Macbeth – Nem penso nelas. Porém, quando pudermos arranjar um momento conveniente, vamos usá-lo trocando algumas palavras sobre aquele acontecimento, se tiveres tempo.
Banquo – Estou à sua disposição à hora que lhe for melhor.
Macbeth – Se quiseres seguir o meu conselho, quando for chegada a hora, sobre teus ombros recairá muita honra.
Banquo – Desde que eu não perca a honra ao buscar aumentá-la, desde que continue o meu coração imune a sentimentos de culpa, desde que permaneça eu um súdito leal, receberei de bom grado o seu conselho.
Macbeth – Por ora, desejo-te uma boa noite de sono.
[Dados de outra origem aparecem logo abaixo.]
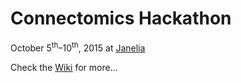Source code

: # Connectomics Hackathon

October 5<sup>th</sup>&ndash;10<sup>th</sup>, 2015 at [Janelia](http://janelia.org)

Check the [Wiki](https://github.com/connectomics-2015/hackathon/wiki) for more...
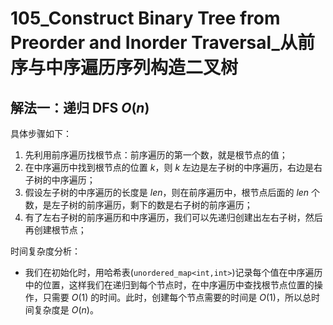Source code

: # 105_Construct Binary Tree from Preorder and Inorder Traversal_从前序与中序遍历序列构造二叉树

## 解法一：递归 DFS $O(n)$

具体步骤如下：

1. 先利用前序遍历找根节点：前序遍历的第一个数，就是根节点的值；
2. 在中序遍历中找到根节点的位置 $k$，则 $k$ 左边是左子树的中序遍历，右边是右子树的中序遍历；
3. 假设左子树的中序遍历的长度是 $len$，则在前序遍历中，根节点后面的 $len$ 个数，是左子树的前序遍历，剩下的数是右子树的前序遍历；
4. 有了左右子树的前序遍历和中序遍历，我们可以先递归创建出左右子树，然后再创建根节点；

时间复杂度分析：
- 我们在初始化时，用哈希表(`unordered_map<int,int>`)记录每个值在中序遍历中的位置，这样我们在递归到每个节点时，在中序遍历中查找根节点位置的操作，只需要 $O(1)$ 的时间。此时，创建每个节点需要的时间是 $O(1)$，所以总时间复杂度是 $O(n)$。
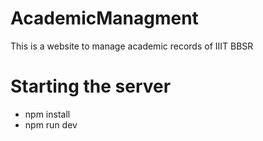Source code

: # AcademicManagment
This is a website to manage academic records of IIIT BBSR

# Starting the server
* npm install
* npm run dev


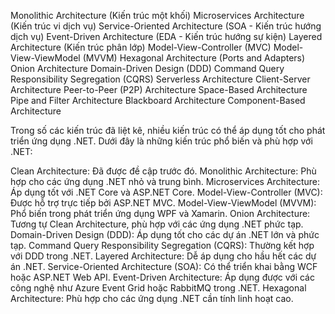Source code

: Monolithic Architecture (Kiến trúc một khối)
Microservices Architecture (Kiến trúc vi dịch vụ)
Service-Oriented Architecture (SOA - Kiến trúc hướng dịch vụ)
Event-Driven Architecture (EDA - Kiến trúc hướng sự kiện)
Layered Architecture (Kiến trúc phân lớp)
Model-View-Controller (MVC)
Model-View-ViewModel (MVVM)
Hexagonal Architecture (Ports and Adapters)
Onion Architecture
Domain-Driven Design (DDD)
Command Query Responsibility Segregation (CQRS)
Serverless Architecture
Client-Server Architecture
Peer-to-Peer (P2P) Architecture
Space-Based Architecture
Pipe and Filter Architecture
Blackboard Architecture
Component-Based Architecture



Trong số các kiến trúc đã liệt kê, nhiều kiến trúc có thể áp dụng tốt cho phát triển ứng dụng .NET. Dưới đây là những kiến trúc phổ biến và phù hợp với .NET:

Clean Architecture: Đã được đề cập trước đó.
Monolithic Architecture: Phù hợp cho các ứng dụng .NET nhỏ và trung bình.
Microservices Architecture: Áp dụng tốt với .NET Core và ASP.NET Core.
Model-View-Controller (MVC): Được hỗ trợ trực tiếp bởi ASP.NET MVC.
Model-View-ViewModel (MVVM): Phổ biến trong phát triển ứng dụng WPF và Xamarin.
Onion Architecture: Tương tự Clean Architecture, phù hợp với các ứng dụng .NET phức tạp.
Domain-Driven Design (DDD): Áp dụng tốt cho các dự án .NET lớn và phức tạp.
Command Query Responsibility Segregation (CQRS): Thường kết hợp với DDD trong .NET.
Layered Architecture: Dễ áp dụng cho hầu hết các dự án .NET.
Service-Oriented Architecture (SOA): Có thể triển khai bằng WCF hoặc ASP.NET Web API.
Event-Driven Architecture: Áp dụng được với các công nghệ như Azure Event Grid hoặc RabbitMQ trong .NET.
Hexagonal Architecture: Phù hợp cho các ứng dụng .NET cần tính linh hoạt cao.
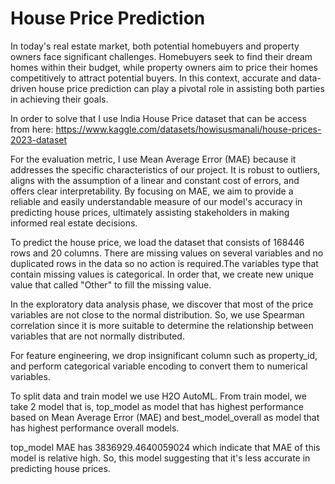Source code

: # House Price Prediction

In today's real estate market, both potential homebuyers and property owners face significant challenges. Homebuyers seek to find their dream homes within their budget, while property owners aim to price their homes competitively to attract potential buyers. In this context, accurate and data-driven house price prediction can play a pivotal role in assisting both parties in achieving their goals.

In order to solve that I use India House Price dataset that can be access from here: https://www.kaggle.com/datasets/howisusmanali/house-prices-2023-dataset

For the evaluation metric, I use Mean Average Error (MAE) because it addresses the specific characteristics of our project. It is robust to outliers, aligns with the assumption of a linear and constant cost of errors, and offers clear interpretability. By focusing on MAE, we aim to provide a reliable and easily understandable measure of our model's accuracy in predicting house prices, ultimately assisting stakeholders in making informed real estate decisions.

To predict the house price, we load the dataset that consists of 168446 rows and 20 columns. There are missing values on several variables and no duplicated rows in the data so no action is required.The variables type that contain missing values is categorical. In order that, we create new unique value that called "Other" to fill the missing value.

In the exploratory data analysis phase, we discover that most of the price variables are not close to the normal distribution. So, we use Spearman correlation since it is more suitable to determine the relationship between variables that are not normally distributed.

For feature engineering, we drop insignificant column such as property_id, and perform categorical variable encoding to convert them to numerical variables.

To split data and train model we use H2O AutoML. From train model, we take 2 model that is, top_model as model that has highest performance based on Mean Average Error (MAE) and best_model_overall as model that has highest performance overall models.

top_model MAE has 3836929.4640059024 which indicate that MAE of this model is relative high. So, this model suggesting that it's less accurate in predicting house prices.
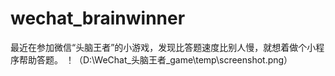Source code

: # wechat_brainwinner
最近在参加微信“头脑王者”的小游戏，发现比答题速度比别人慢，就想着做个小程序帮助答题。
！（D:\WeChat_头脑王者_game\temp\screenshot.png）
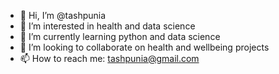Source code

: - 👋 Hi, I’m @tashpunia
- 👀 I’m interested in health and data science
- 🌱 I’m currently learning python and data science
- 💞️ I’m looking to collaborate on health and wellbeing projects
- 📫 How to reach me: tashpunia@gmail.com

<!---
tashpunia/tashpunia is a ✨ special ✨ repository because its `README.md` (this file) appears on your GitHub profile.
You can click the Preview link to take a look at your changes.
--->
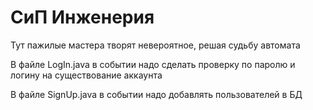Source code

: # СиП Инженерия
Тут пажилые мастера творят невероятное, решая судьбу автомата

В файле LogIn.java в событии надо сделать проверку по паролю и логину на существование аккаунта

В файле SignUp.java в событии надо добавлять пользователей в БД
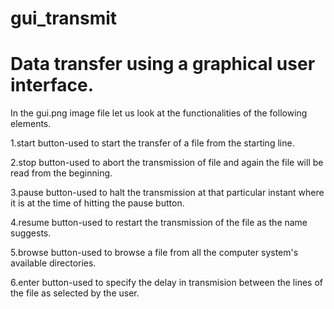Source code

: # gui_transmit

# Data transfer using a graphical user interface.

In the gui.png image file let us look at the functionalities of the following elements.

1.start button-used to start the transfer of a file from the starting line.

2.stop button-used to abort the transmission of file and again the file will be read from the beginning.

3.pause button-used to halt the transmission at that particular instant where it is at the time of hitting the pause button.

4.resume button-used to restart the transmission of the file as the name suggests.

5.browse button-used to browse a file from all the computer system's available directories.

6.enter button-used to specify the delay in transmision between the lines of the file as selected by the user.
Banquo – Obrigado, senhor. O mesmo lhe desejo eu.
[Saem Banquo e Fleance.]
Macbeth – Assim que minha bebida estiver pronta, vai e pede à Senhora que ela toque o sino. Depois, podes te recolher à tua cama.
[Sai o Criado.]
É isto uma adaga, que vejo diante de mim, o cabo voltado para minha mão? Vem, deixa-me agarrar-te. Não te tenho, e, no entanto, te enxergo, ainda e sempre. Não és, visão fatal, tão sensível ao toque como à vista? Ou és nada mais que uma adaga imaginada, criação falsa, resultado de um cérebro febril? Vejo-te ainda, em tua forma tão palpável quanto esta que agora desembainho. Sinalizas o caminho que eu já estava mesmo tomando, e um tal instrumento eu deveria usar. Ou estes meus olhos foram feitos de bobos pelos outros sentidos, ou valem por todos os outros. Vejo-te ainda. E sobre tua lâmina, e sobre teu punho, gotas de sangue, o que antes não se enxergava. Mas não há nada disso. É este negócio sangrento que assim toma forma diante de meus olhos. Neste instante, sobre meio mundo, a Natureza parece estar morta, e, sob os dosséis, sonhos pecaminosos fazem mal ao sono dos que dormem. A bruxaria celebra os ritos da pálida Hécate, deusa das feiticeiras. E o murcho Assassínio, despertado por sua sentinela, o lobo, cujo uivo marca cada hora noturna, encaminha-se com passos furtivos, com as passadas desonrosas do estuprador Tarquínio, na direção de seu objetivo, movendo-se como um fantasma. Tu, Terra sólida e firmemente assentada, não escutes os meus passos, nem para onde eles vão, pois temo que tuas próprias pedras trepidem e espalhem a notícia de meu paradeiro, assim roubando deste momento seu horror silente, que lhe cai tão bem. Enquanto eu ameaço, ele vive. Palavras só fazem soprar um hálito gelado sobre o calor das ações.